Material to process »
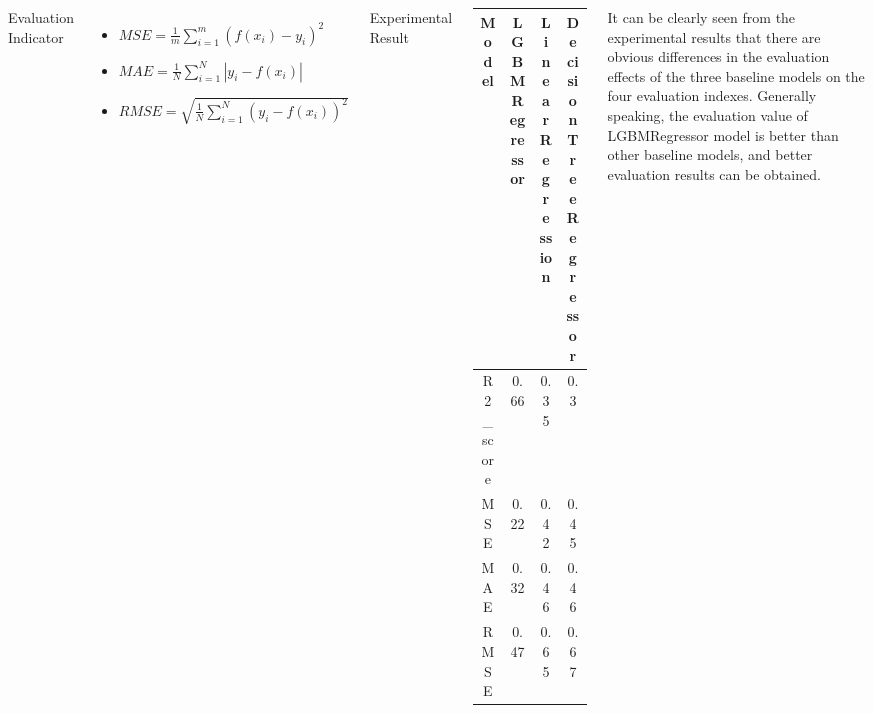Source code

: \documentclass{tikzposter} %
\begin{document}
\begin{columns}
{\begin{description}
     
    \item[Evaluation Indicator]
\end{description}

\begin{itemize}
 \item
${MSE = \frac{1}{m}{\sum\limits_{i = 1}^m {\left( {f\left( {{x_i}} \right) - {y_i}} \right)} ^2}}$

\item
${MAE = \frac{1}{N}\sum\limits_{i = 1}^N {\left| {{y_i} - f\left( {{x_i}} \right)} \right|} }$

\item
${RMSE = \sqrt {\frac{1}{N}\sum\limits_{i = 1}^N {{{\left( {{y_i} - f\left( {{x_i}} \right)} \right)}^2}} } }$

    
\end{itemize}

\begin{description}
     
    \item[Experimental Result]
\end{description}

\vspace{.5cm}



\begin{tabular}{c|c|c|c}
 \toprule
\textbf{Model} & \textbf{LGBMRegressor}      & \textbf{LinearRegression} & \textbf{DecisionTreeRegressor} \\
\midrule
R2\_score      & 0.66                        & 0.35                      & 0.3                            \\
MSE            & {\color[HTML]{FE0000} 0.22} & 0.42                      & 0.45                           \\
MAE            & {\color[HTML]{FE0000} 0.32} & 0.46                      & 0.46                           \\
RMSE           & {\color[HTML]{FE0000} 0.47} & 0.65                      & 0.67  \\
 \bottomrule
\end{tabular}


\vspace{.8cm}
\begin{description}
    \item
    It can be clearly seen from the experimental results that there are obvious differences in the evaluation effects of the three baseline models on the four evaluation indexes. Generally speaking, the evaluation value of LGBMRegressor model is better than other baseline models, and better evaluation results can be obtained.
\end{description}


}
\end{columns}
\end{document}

Exercise » Say how many lines in the records contain the string "left", and say nothing else.

Solution » 3